Rendered images with source text:
★ ★ ★ ★ ★ ★ ★

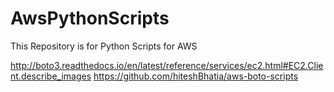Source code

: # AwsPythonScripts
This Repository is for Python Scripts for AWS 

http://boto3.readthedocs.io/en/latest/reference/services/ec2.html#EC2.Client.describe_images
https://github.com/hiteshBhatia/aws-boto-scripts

★ ★ ★ ★ ★ ★ ★

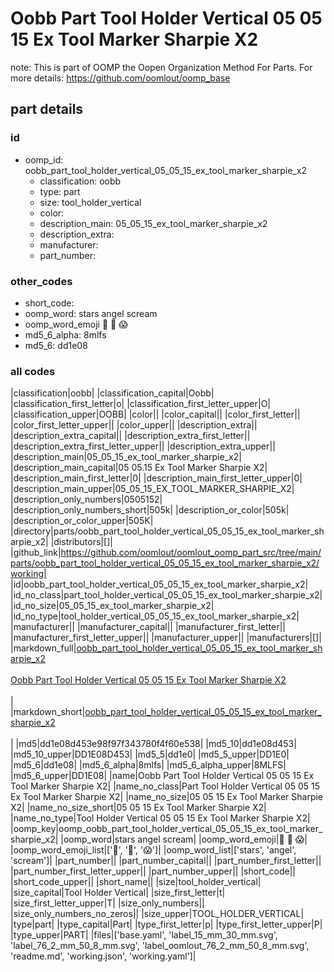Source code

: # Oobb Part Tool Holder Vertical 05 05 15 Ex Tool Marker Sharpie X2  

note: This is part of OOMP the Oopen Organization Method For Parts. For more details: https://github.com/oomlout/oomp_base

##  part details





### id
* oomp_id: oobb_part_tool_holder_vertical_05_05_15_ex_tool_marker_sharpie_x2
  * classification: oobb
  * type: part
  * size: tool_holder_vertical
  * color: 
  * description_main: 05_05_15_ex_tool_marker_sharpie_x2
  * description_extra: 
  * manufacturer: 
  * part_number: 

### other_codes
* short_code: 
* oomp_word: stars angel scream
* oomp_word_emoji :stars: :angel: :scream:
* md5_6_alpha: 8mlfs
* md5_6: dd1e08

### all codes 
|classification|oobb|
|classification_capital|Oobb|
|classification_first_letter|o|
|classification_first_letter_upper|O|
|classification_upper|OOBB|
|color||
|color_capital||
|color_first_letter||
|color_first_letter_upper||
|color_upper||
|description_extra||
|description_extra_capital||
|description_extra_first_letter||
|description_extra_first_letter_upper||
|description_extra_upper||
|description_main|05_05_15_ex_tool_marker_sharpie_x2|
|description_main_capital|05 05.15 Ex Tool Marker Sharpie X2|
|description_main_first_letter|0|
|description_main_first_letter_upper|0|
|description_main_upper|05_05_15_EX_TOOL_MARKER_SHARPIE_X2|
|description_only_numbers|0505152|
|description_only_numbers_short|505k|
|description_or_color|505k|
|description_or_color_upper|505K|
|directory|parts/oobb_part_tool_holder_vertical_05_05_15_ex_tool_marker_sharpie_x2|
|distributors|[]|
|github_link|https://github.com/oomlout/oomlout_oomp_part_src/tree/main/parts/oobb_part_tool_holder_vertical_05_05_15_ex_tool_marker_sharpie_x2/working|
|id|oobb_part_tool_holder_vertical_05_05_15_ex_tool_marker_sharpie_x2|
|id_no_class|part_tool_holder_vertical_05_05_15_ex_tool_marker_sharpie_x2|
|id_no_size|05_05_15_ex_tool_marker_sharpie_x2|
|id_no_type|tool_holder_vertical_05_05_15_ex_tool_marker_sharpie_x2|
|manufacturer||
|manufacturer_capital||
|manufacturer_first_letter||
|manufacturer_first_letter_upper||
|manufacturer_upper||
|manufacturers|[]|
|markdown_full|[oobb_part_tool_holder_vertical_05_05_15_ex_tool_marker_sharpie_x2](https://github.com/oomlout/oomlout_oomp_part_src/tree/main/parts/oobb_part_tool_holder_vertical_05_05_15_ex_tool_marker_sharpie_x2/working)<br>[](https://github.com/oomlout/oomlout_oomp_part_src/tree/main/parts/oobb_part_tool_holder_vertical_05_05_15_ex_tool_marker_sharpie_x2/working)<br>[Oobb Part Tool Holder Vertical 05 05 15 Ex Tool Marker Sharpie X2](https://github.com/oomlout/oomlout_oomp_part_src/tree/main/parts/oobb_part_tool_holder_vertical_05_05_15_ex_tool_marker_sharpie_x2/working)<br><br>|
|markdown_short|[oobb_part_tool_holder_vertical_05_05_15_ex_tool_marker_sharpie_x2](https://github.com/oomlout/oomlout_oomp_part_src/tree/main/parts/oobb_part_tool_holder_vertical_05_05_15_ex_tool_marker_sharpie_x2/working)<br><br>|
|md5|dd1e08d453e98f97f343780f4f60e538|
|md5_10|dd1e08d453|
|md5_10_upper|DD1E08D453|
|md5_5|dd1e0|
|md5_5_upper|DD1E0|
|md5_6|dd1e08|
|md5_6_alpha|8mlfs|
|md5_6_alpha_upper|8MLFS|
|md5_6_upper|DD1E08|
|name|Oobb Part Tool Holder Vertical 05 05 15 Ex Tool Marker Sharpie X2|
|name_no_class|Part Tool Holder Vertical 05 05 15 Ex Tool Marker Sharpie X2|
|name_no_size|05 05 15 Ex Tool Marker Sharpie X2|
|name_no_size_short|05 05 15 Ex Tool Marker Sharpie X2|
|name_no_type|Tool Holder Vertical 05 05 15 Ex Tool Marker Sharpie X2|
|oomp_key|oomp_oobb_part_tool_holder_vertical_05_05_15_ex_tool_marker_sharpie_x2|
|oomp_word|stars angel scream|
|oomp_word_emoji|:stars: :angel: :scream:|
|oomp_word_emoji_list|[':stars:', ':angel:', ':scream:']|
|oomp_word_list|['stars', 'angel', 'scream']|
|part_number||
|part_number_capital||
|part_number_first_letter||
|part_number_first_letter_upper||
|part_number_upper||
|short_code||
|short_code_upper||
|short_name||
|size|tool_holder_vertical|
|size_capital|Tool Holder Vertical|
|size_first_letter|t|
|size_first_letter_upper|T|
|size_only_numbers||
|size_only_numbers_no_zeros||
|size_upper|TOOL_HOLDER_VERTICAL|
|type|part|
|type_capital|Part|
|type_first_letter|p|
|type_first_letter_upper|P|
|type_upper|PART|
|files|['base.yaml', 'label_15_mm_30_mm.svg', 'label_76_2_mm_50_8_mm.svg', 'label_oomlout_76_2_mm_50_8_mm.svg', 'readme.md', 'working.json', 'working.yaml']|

★ ★ ★ ★ ★ ★ ★

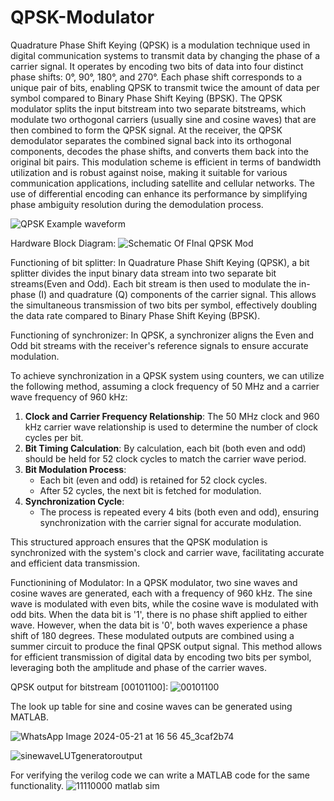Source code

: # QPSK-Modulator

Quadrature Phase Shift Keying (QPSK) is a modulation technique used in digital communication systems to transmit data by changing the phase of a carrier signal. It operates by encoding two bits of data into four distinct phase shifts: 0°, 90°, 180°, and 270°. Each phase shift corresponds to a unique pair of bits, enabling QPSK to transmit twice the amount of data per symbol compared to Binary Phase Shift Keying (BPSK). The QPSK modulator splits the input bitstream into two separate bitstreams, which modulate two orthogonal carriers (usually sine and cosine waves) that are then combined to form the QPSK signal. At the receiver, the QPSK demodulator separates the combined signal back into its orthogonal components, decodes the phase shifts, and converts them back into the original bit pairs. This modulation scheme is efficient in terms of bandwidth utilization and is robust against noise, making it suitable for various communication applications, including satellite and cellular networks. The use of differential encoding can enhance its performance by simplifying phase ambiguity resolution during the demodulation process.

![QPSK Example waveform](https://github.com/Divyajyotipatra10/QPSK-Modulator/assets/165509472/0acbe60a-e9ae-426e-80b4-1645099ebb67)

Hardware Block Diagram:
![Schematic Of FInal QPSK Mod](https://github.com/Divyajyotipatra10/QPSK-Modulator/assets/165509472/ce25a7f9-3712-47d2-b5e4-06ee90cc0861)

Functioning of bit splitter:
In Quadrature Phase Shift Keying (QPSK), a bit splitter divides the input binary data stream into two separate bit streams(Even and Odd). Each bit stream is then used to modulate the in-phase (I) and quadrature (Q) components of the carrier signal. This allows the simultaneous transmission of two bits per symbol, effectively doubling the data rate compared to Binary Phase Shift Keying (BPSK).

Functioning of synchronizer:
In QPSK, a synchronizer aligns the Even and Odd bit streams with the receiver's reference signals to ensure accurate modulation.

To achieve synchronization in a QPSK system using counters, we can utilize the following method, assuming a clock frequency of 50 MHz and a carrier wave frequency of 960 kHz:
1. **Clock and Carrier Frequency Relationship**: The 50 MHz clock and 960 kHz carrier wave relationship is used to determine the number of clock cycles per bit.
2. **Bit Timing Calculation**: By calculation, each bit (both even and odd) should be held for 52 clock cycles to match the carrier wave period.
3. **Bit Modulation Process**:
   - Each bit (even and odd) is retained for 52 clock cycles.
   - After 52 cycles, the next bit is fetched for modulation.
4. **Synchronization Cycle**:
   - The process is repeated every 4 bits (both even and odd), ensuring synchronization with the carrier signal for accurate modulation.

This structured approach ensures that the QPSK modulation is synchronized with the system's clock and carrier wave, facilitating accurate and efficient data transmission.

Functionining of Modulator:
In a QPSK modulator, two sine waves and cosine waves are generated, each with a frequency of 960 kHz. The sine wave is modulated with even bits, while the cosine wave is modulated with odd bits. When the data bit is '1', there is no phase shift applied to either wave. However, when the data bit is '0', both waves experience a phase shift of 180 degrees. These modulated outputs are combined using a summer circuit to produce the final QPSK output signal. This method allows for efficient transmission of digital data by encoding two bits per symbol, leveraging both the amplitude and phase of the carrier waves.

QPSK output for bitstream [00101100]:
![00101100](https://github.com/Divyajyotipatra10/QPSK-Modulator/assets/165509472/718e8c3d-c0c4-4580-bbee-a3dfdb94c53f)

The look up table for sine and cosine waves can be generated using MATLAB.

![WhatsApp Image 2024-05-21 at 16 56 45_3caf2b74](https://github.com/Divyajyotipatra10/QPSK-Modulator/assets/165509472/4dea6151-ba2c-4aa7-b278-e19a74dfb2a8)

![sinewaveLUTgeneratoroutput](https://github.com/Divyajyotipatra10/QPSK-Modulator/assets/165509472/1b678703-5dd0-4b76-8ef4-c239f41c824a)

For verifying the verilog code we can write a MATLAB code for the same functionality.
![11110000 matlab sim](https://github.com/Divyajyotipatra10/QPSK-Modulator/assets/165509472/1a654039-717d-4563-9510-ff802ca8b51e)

★ ★ ★ ★ ★ ★ ★

→ **Aim of the task**: When the line with "In QPSK, a synchronizer" is reached in the data above, begin copying, and stop after the line with "2. **Bit Timing"; copy each line exactly, both ends included.

→ **Solution to the problem**:
In QPSK, a synchronizer aligns the Even and Odd bit streams with the receiver's reference signals to ensure accurate modulation.

To achieve synchronization in a QPSK system using counters, we can utilize the following method, assuming a clock frequency of 50 MHz and a carrier wave frequency of 960 kHz:
1. **Clock and Carrier Frequency Relationship**: The 50 MHz clock and 960 kHz carrier wave relationship is used to determine the number of clock cycles per bit.
2. **Bit Timing Calculation**: By calculation, each bit (both even and odd) should be held for 52 clock cycles to match the carrier wave period.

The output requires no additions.